Balking at Digital Transformation? Try bite-sized chunks

By Rufus Leonard
23 Jan 2020

Eat more kale, phone your mum more often and digitally transform your business before your competitors leave you behind. These are all things you know you should be doing – so why aren’t you?

We can’t advise on the first two*, but we have helped many businesses overcome their fears around and resistance to the third. Although digital transformation is a must for many companies, each journey will be unique. Our universal tip: break your transformation journey into manageable parts. It reduces the risks and costs, and lets you carefully monitor the effects, one success at a time.

In our age of constant change and continuous innovation, you stand still at your peril. Yet digital transformation is fraught with major challenges and potential pitfalls. It’s expensive, fiddly, complicated and time consuming. Many companies struggle to get it right. But when they do, the rewards are great. According to McKinsey, turning your company into a top-quartile B2B digital player can increase revenue by 3.5%.

Given that 80% of B2B buyers make their purchase decision before contacting sales2, they are pretty much sold on you before they even get in touch. And where are they looking when they find and choose you?

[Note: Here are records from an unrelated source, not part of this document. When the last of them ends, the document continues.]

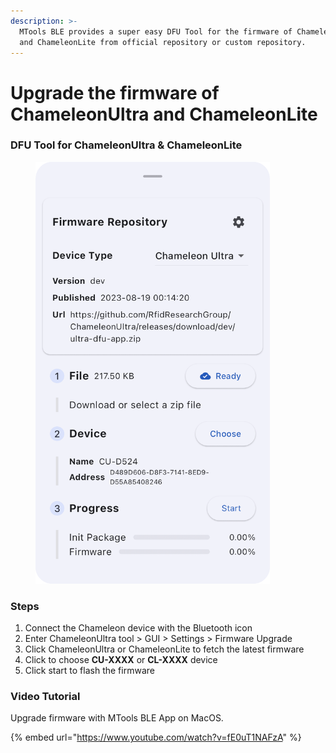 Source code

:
 ```yaml
---
description: >-
  MTools BLE provides a super easy DFU Tool for the firmware of ChameleonUltra
  and ChameleonLite from official repository or custom repository.
---
```


# Upgrade the firmware of ChameleonUltra and ChameleonLite

### DFU Tool for ChameleonUltra & ChameleonLite

<div align="left" data-full-width="false">

<figure><img src=".gitbook/assets/ChameleonUltra DFU.png" alt="" width="375"><figcaption></figcaption></figure>

</div>

### Steps

1. Connect the Chameleon device with the Bluetooth icon
2. Enter ChameleonUltra tool > GUI > Settings > Firmware Upgrade
3. Click ChameleonUltra or ChameleonLite to fetch the latest firmware
4. Click to choose **CU-XXXX** or **CL-XXXX** device
5. Click start to flash the firmware

### Video Tutorial

Upgrade firmware with MTools BLE App on MacOS.

{% embed url="https://www.youtube.com/watch?v=fE0uT1NAFzA" %}
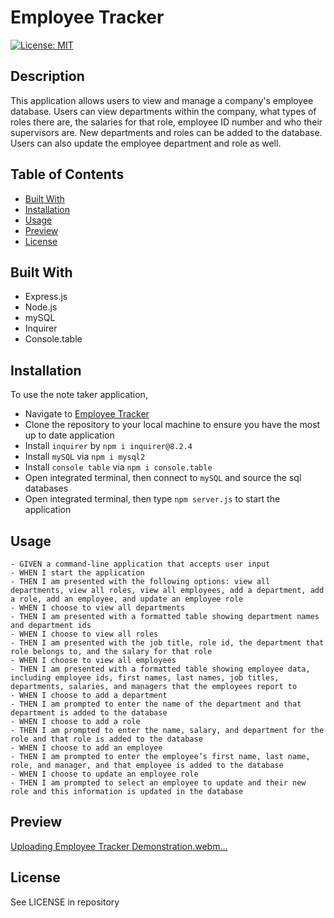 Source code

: # Employee Tracker
[![License: MIT](https://img.shields.io/badge/License-MIT-yellow.svg)](https://opensource.org/licenses/MIT)  

## Description

This application allows users to view and manage a company's employee database. Users can view departments within the company, what types of roles there are, the salaries for that role, employee ID number and who their supervisors are. New departments and roles can be added to the database. Users can also update the employee department and role as well.

## Table of Contents

- [Built With](#built-with)
- [Installation](#installation)
- [Usage](#usage)
- [Preview](#preview)
- [License](#license)

## Built With

- Express.js
- Node.js
- mySQL
- Inquirer
- Console.table

## Installation

To use the note taker application,
- Navigate to [Employee Tracker](https://github.com/devkjoon/employee-tracker)
- Clone the repository to your local machine to ensure you have the most up to date application
- Install `inquirer` by `npm i inquirer@8.2.4`
- Install `mySQL` via `npm i mysql2`
- Install `console table` via `npm i console.table`
- Open integrated terminal, then connect to `mySQL` and source the sql databases
- Open integrated terminal, then type `npm server.js` to start the application

## Usage

```
- GIVEN a command-line application that accepts user input
- WHEN I start the application
- THEN I am presented with the following options: view all departments, view all roles, view all employees, add a department, add a role, add an employee, and update an employee role
- WHEN I choose to view all departments
- THEN I am presented with a formatted table showing department names and department ids
- WHEN I choose to view all roles
- THEN I am presented with the job title, role id, the department that role belongs to, and the salary for that role
- WHEN I choose to view all employees
- THEN I am presented with a formatted table showing employee data, including employee ids, first names, last names, job titles, departments, salaries, and managers that the employees report to
- WHEN I choose to add a department
- THEN I am prompted to enter the name of the department and that department is added to the database
- WHEN I choose to add a role
- THEN I am prompted to enter the name, salary, and department for the role and that role is added to the database
- WHEN I choose to add an employee
- THEN I am prompted to enter the employee’s first name, last name, role, and manager, and that employee is added to the database
- WHEN I choose to update an employee role
- THEN I am prompted to select an employee to update and their new role and this information is updated in the database 
```

## Preview 

[Uploading Employee Tracker Demonstration.webm…]()

## License

See LICENSE in repository
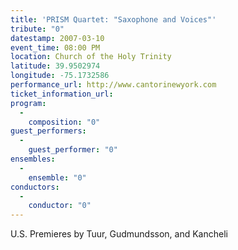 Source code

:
 ```yaml
---
title: 'PRISM Quartet: "Saxophone and Voices"'
tribute: "0"
datestamp: 2007-03-10
event_time: 08:00 PM
location: Church of the Holy Trinity
latitude: 39.9502974
longitude: -75.1732586
performance_url: http://www.cantorinewyork.com
ticket_information_url: 
program: 
  -
    composition: "0"
guest_performers: 
  -
    guest_performer: "0"
ensembles: 
  -
    ensemble: "0"
conductors: 
  -
    conductor: "0"
---
```

U.S. Premieres by Tuur, Gudmundsson, and Kancheli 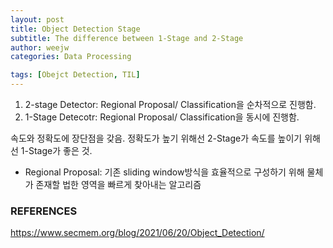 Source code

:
 ```yaml
---
layout: post
title: Object Detection Stage
subtitle: The difference between 1-Stage and 2-Stage 
author: weejw
categories: Data Processing

tags: [Obejct Detection, TIL]
---
```

1. 2-stage Detector: Regional Proposal/ Classification을 순차적으로 진행함.<br>
2. 1-Stage Detecotr: Regional Proposal/ Classification을 동시에 진행함.

속도와 정확도에 장단점을 갖음. 정확도가 높기 위해선 2-Stage가 속도를 높이기 위해선 1-Stage가 좋은 것.

- Regional Proposal: 기존 sliding window방식을 효율적으로 구성하기 위해 물체가 존재할 법한 영역을 빠르게 찾아내는 알고리즘

### REFERENCES

https://www.secmem.org/blog/2021/06/20/Object_Detection/﻿
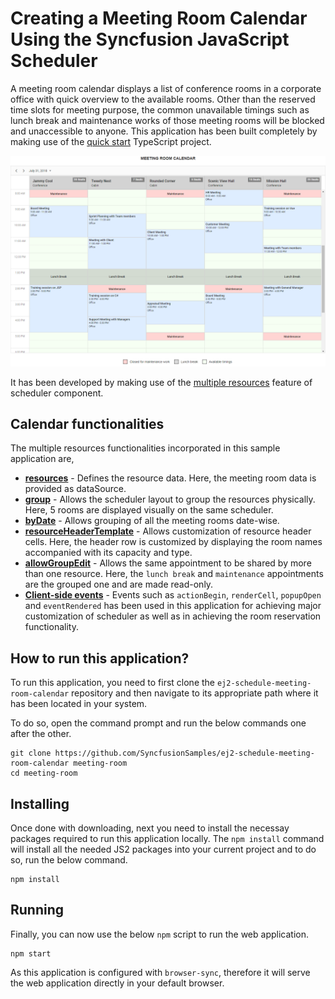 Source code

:# Creating a Meeting Room Calendar Using the Syncfusion JavaScript Scheduler

A meeting room calendar displays a list of conference rooms in a corporate office with quick overview to the available rooms. Other than the reserved time slots for meeting purpose, the common unavailable timings such as lunch break and maintenance works of those meeting rooms will be blocked and unaccessible to anyone. This application has been built completely by making use of the [quick start](https://github.com/syncfusion/ej2-quickstart.git) TypeScript project.

![Meeting Room Calendar](meeting-room.png)

It has been developed by making use of the [multiple resources](https://ej2.syncfusion.com/documentation/schedule/resources.html?lang=typescript) feature of scheduler component.

## Calendar functionalities

The multiple resources functionalities incorporated in this sample application are,

* **[resources](https://ej2.syncfusion.com/documentation/schedule/resources.html?lang=typescript)** - Defines the resource data. Here, the meeting room data is provided as dataSource.
* **[group](https://ej2.syncfusion.com/demos/#/material/schedule/group.html)** - Allows the scheduler layout to group the resources physically. Here, 5 rooms are displayed visually on the same scheduler.
* **[byDate](https://ej2.syncfusion.com/demos/#/material/schedule/group-bydate.html)** - Allows grouping of all the meeting rooms date-wise.
* **[resourceHeaderTemplate](https://ej2.syncfusion.com/demos/#/material/schedule/group-custom-work-days.html)** - Allows customization of resource header cells. Here, the header row is customized by displaying the room names accompanied with its capacity and type.
* **[allowGroupEdit](https://ej2.syncfusion.com/demos/#/material/schedule/group-editing.html)** - Allows the same appointment to be shared by more than one resource. Here, the `lunch break` and `maintenance` appointments are the grouped one and are made read-only.
* **[Client-side events](https://ej2.syncfusion.com/demos/#/material/schedule/events.html)** - Events such as `actionBegin`, `renderCell`, `popupOpen` and `eventRendered` has been used in this application for achieving major customization of scheduler as well as in achieving the room reservation functionality. 

## How to run this application?

To run this application, you need to first clone the `ej2-schedule-meeting-room-calendar` repository and then navigate to its appropriate path where it has been located in your system.

To do so, open the command prompt and run the below commands one after the other.

```
git clone https://github.com/SyncfusionSamples/ej2-schedule-meeting-room-calendar meeting-room
cd meeting-room
```

## Installing

Once done with downloading, next you need to install the necessay packages required to run this application locally. The `npm install` command will install all the needed JS2 packages into your current project and to do so, run the below command.

```
npm install
```

## Running

Finally, you can now use the below `npm` script to run the web application.

```
npm start
```

As this application is configured with `browser-sync`, therefore it will serve the web application directly in your default browser.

A staggering 80% of B2B decision makers prefer to source relevant purchasing information from content on websites rather than advertisements.

So digital is having a greater and greater influence on the way customers behave and how they buy. This isn’t just true for B2C – it’s becoming an increasingly important aspect of how B2B operates. Business buyers are looking for the same online and mobile experiences they expect as consumers. So it’s essential to think ‘digital first’ for B2B.

Successful disruptors in the B2B space are those who use technology to create effective and meaningful journey-based experiences for their customers. If you’re a well-established B2B organisation, this is your big opportunity to adapt your brand to enrich the digital experience and use it to interact with your users in a compelling way.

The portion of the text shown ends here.